- [Supplied material]
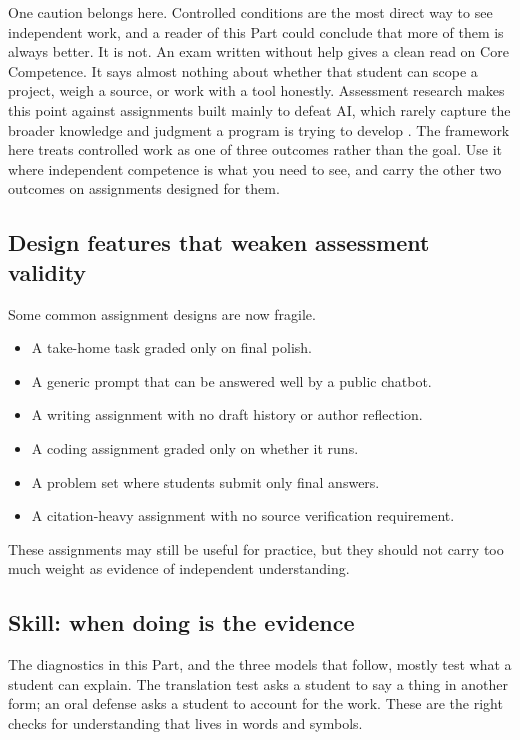 \documentclass{SIAMbook2023}
\begin{document}
One caution belongs here. Controlled conditions are the most direct way to see independent work, and a reader of this Part could conclude that more of them is always better. It is not. An exam written without help gives a clean read on Core Competence. It says almost nothing about whether that student can scope a project, weigh a source, or work with a tool honestly. Assessment research makes this point against assignments built mainly to defeat AI, which rarely capture the broader knowledge and judgment a program is trying to develop \citep{chirikov2026generative}. The framework here treats controlled work as one of three outcomes rather than the goal. Use it where independent competence is what you need to see, and carry the other two outcomes on assignments designed for them.

\subsection{Design features that weaken assessment validity}
\label{i:subsec:weak-features}

Some common assignment designs are now fragile.

\begin{itemize}
\item A take-home task graded only on final polish.
\item A generic prompt that can be answered well by a public chatbot.
\item A writing assignment with no draft history or author reflection.
\item A coding assignment graded only on whether it runs.
\item A problem set where students submit only final answers.
\item A citation-heavy assignment with no source verification requirement.
\end{itemize}

These assignments may still be useful for practice, but they should not carry too much weight as evidence of independent understanding.

\subsection{Skill: when doing is the evidence}
\label{i:subsec:skill}

The diagnostics in this Part, and the three models that follow, mostly test what a student can explain. The translation test asks a student to say a thing in another form; an oral defense asks a student to account for the work. These are the right checks for understanding that lives in words and symbols.
\end{document}
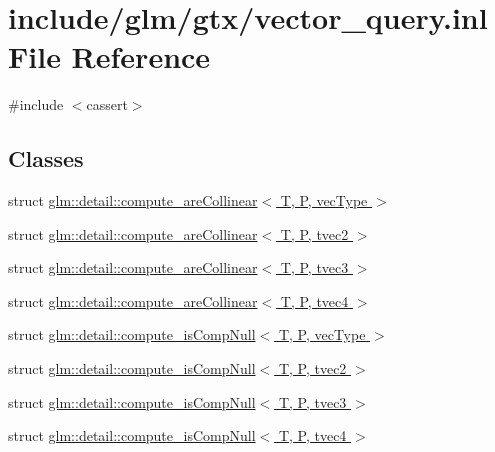 \hypertarget{vector__query_8inl}{}\section{include/glm/gtx/vector\+\_\+query.inl File Reference}
\label{vector__query_8inl}
{\ttfamily \#include $<$cassert$>$}\newline
\subsection*{Classes}
\begin{DoxyCompactItemize}
\item 
struct \hyperlink{structglm_1_1detail_1_1compute__areCollinear}{glm\+::detail\+::compute\+\_\+are\+Collinear$<$ T, P, vec\+Type $>$}
\item 
struct \hyperlink{structglm_1_1detail_1_1compute__areCollinear_3_01T_00_01P_00_01tvec2_01_4}{glm\+::detail\+::compute\+\_\+are\+Collinear$<$ T, P, tvec2 $>$}
\item 
struct \hyperlink{structglm_1_1detail_1_1compute__areCollinear_3_01T_00_01P_00_01tvec3_01_4}{glm\+::detail\+::compute\+\_\+are\+Collinear$<$ T, P, tvec3 $>$}
\item 
struct \hyperlink{structglm_1_1detail_1_1compute__areCollinear_3_01T_00_01P_00_01tvec4_01_4}{glm\+::detail\+::compute\+\_\+are\+Collinear$<$ T, P, tvec4 $>$}
\item 
struct \hyperlink{structglm_1_1detail_1_1compute__isCompNull}{glm\+::detail\+::compute\+\_\+is\+Comp\+Null$<$ T, P, vec\+Type $>$}
\item 
struct \hyperlink{structglm_1_1detail_1_1compute__isCompNull_3_01T_00_01P_00_01tvec2_01_4}{glm\+::detail\+::compute\+\_\+is\+Comp\+Null$<$ T, P, tvec2 $>$}
\item 
struct \hyperlink{structglm_1_1detail_1_1compute__isCompNull_3_01T_00_01P_00_01tvec3_01_4}{glm\+::detail\+::compute\+\_\+is\+Comp\+Null$<$ T, P, tvec3 $>$}
\item 
struct \hyperlink{structglm_1_1detail_1_1compute__isCompNull_3_01T_00_01P_00_01tvec4_01_4}{glm\+::detail\+::compute\+\_\+is\+Comp\+Null$<$ T, P, tvec4 $>$}
\end{DoxyCompactItemize}
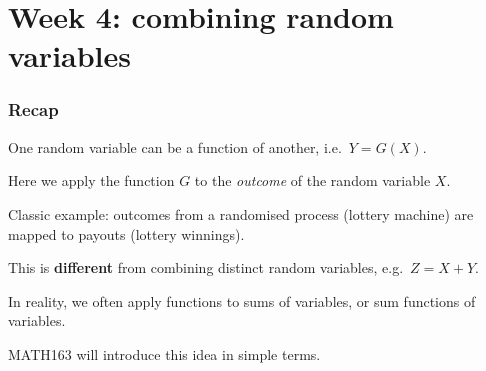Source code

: \documentclass[t,8pt]{beamer}
\begin{document}

\section{Week 4: combining random variables}

\begin{frame}
	\frametitle{Recap}
	One random variable can be a function of another, i.e.\ $Y=G(X)$. \par
	Here we apply the function $G$ to the \emph{outcome} of the random variable $X$. \par
	Classic example: outcomes from a randomised process (lottery machine) are mapped to payouts (lottery winnings). \par
	This is {\bf different} from combining distinct random variables, e.g.\ $Z=X+Y$. \par
	In reality, we often apply functions to sums of variables, or sum functions of variables. \par
	MATH163 will introduce this idea in simple terms.
\end{frame}
\end{document}
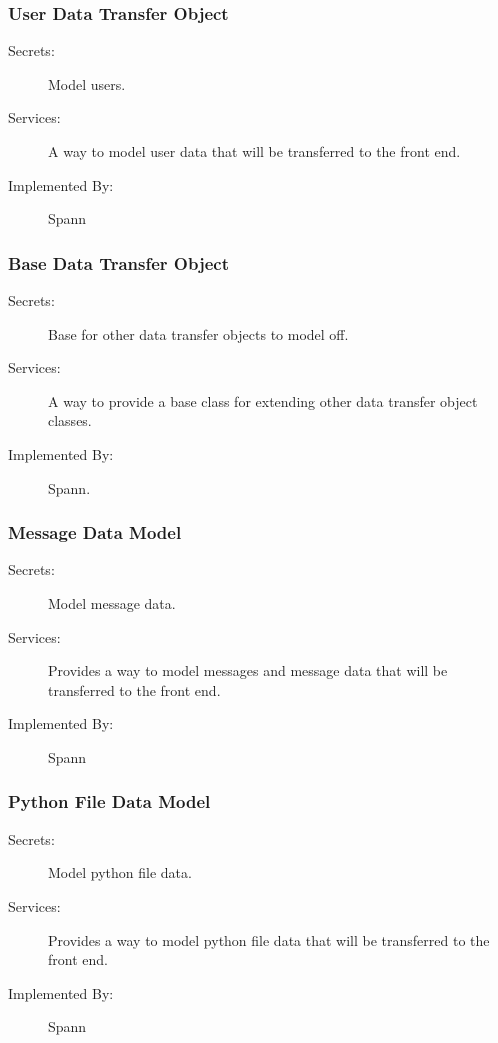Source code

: \documentclass[12pt, titlepage]{article}
\begin{document}
\subsubsection{User Data Transfer Object}

\begin{description}
\item[Secrets:] Model users.
\item[Services:] A way to model user data that will be transferred to the front
    end.
\item[Implemented By:] Spann
\end{description}

\subsubsection{Base Data Transfer Object}

\begin{description}
\item[Secrets:] Base for other data transfer objects to model off.
\item[Services:] A way to provide a base class for extending other data
    transfer object classes.
\item[Implemented By:] Spann.
\end{description}

\subsubsection{Message Data Model}

\begin{description}
\item[Secrets:] Model message data.
\item[Services:] Provides a way to model messages and message data that will be
    transferred to the front end.
\item[Implemented By:] Spann
\end{description}

\subsubsection{Python File Data Model}

\begin{description}
\item[Secrets:] Model python file data.
\item[Services:] Provides a way to model python file data that will be transferred to the front end.
\item[Implemented By:] Spann
\end{description}
\end{document}

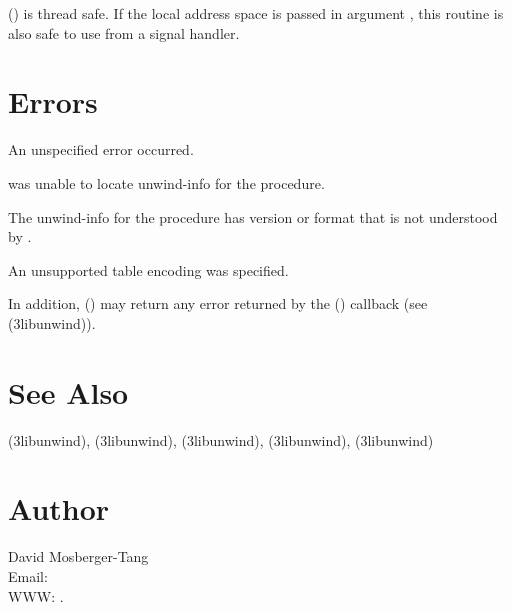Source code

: \documentclass{article}
\begin{document}
() is thread safe.  If the local
address space is passed in argument , this routine is also
safe to use from a signal handler.

\section{Errors}

\begin{Description}
\item[\Const{UNW\_EUNSPEC}] An unspecified error occurred.
\item[\Const{UNW\_ENOINFO}]  was unable to locate
  unwind-info for the procedure.
\item[\Const{UNW\_EBADVERSION}] The unwind-info for the procedure has
  version or format that is not understood by .
\item[\Const{UNW\_EINVAL}] An unsupported table encoding was specified.
\end{Description}
In addition, () may return any
error returned by the () callback (see
(3libunwind)).

\section{See Also}

(3libunwind),
(3libunwind),
(3libunwind),
(3libunwind),
(3libunwind)

\section{Author}

\noindent
David Mosberger-Tang\\
Email: \\
WWW: .
\LatexManEnd
\end{document}
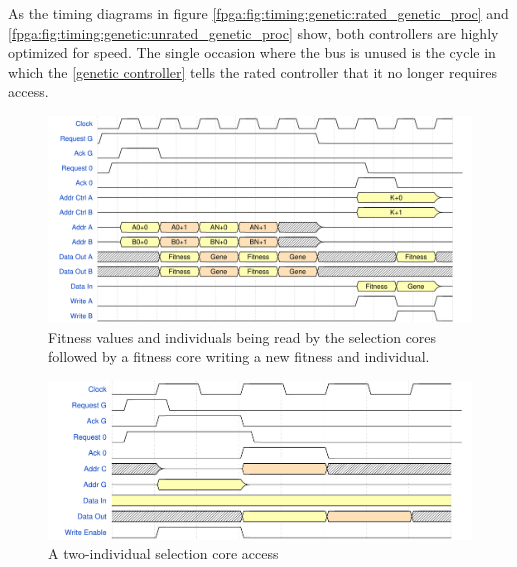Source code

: As the timing diagrams in figure \vref{fpga:fig:timing:genetic:rated_genetic_proc} and \vref{fpga:fig:timing:genetic:unrated_genetic_proc} show, both controllers are highly optimized for speed. The single occasion where the bus is unused is the cycle in which the \ref{genetic controller} tells the \gls{rated controller} that it no longer requires access.

\begin{figure}[H]
  \centering
  \includegraphics[width=\textwidth]{fpga/fig/timing/rated_genetic_proc.pdf}
  \caption{Fitness values and individuals being read by the selection cores followed by a fitness core writing a new fitness and individual.}
  \label{fpga:fig:timing:genetic:rated_genetic_proc}
\end{figure}

\begin{figure}[H]
  \centering
  \includegraphics[width=\textwidth]{fpga/fig/timing/unrated_genetic_proc.pdf}
  \caption{A two-individual selection core access }
  \label{fpga:fig:timing:genetic:unrated_genetic_proc}
\end{figure}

- [About this exercise] Please copy each line of the entries in which the word "features" shows up.

- [Your response]
\subsection{Design features that weaken assessment validity}
\label{i:subsec:weak-features}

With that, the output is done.